▸ **YOUR ASSIGNMENT**:
Copy out each line of the data below in which "devem" appears.

▸ **RECORDS SHOWN**:
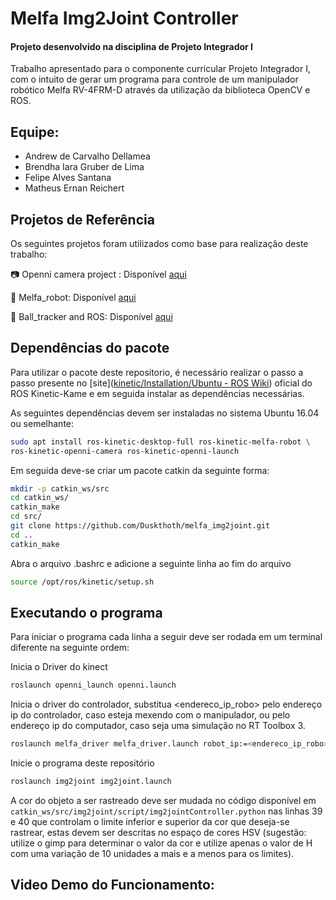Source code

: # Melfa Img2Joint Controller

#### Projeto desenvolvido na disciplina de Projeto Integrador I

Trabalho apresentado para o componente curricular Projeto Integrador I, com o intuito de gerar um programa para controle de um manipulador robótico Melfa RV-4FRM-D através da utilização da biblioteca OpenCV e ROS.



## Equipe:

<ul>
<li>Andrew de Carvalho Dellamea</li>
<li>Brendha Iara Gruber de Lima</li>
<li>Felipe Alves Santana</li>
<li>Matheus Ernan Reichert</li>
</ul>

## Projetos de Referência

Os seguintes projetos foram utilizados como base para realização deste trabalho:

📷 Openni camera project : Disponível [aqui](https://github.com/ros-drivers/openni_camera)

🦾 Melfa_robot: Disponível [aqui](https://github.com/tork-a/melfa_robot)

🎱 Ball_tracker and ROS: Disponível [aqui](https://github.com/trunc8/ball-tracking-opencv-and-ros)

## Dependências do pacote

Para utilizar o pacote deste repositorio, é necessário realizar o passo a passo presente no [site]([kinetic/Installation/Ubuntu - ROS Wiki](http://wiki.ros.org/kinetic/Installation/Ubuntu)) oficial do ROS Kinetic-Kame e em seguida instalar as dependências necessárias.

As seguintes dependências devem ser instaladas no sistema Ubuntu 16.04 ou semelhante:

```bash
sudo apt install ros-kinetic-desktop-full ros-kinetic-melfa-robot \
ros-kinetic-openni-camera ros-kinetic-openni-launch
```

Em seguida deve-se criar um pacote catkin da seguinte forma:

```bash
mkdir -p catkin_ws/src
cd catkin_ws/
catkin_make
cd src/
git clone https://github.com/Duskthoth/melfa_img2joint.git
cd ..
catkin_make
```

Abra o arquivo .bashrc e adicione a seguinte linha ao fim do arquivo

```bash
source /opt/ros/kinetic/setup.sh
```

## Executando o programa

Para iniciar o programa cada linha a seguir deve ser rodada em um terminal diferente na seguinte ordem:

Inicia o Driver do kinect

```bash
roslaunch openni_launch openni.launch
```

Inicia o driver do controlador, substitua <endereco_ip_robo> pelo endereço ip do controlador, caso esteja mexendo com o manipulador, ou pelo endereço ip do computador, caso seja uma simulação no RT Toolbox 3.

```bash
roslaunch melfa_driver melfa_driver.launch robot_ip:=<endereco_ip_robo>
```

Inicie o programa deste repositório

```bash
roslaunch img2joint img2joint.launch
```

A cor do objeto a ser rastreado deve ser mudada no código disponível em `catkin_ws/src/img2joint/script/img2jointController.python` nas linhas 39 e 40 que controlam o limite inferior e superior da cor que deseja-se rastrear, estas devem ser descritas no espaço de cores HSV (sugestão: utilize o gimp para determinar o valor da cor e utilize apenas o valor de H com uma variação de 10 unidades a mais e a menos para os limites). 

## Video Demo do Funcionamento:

▸ **WRITTEN RESPONSE**:
As seguintes dependências devem ser instaladas no sistema Ubuntu 16.04 ou semelhante:
A cor do objeto a ser rastreado deve ser mudada no código disponível em `catkin_ws/src/img2joint/script/img2jointController.python` nas linhas 39 e 40 que controlam o limite inferior e superior da cor que deseja-se rastrear, estas devem ser descritas no espaço de cores HSV (sugestão: utilize o gimp para determinar o valor da cor e utilize apenas o valor de H com uma variação de 10 unidades a mais e a menos para os limites). 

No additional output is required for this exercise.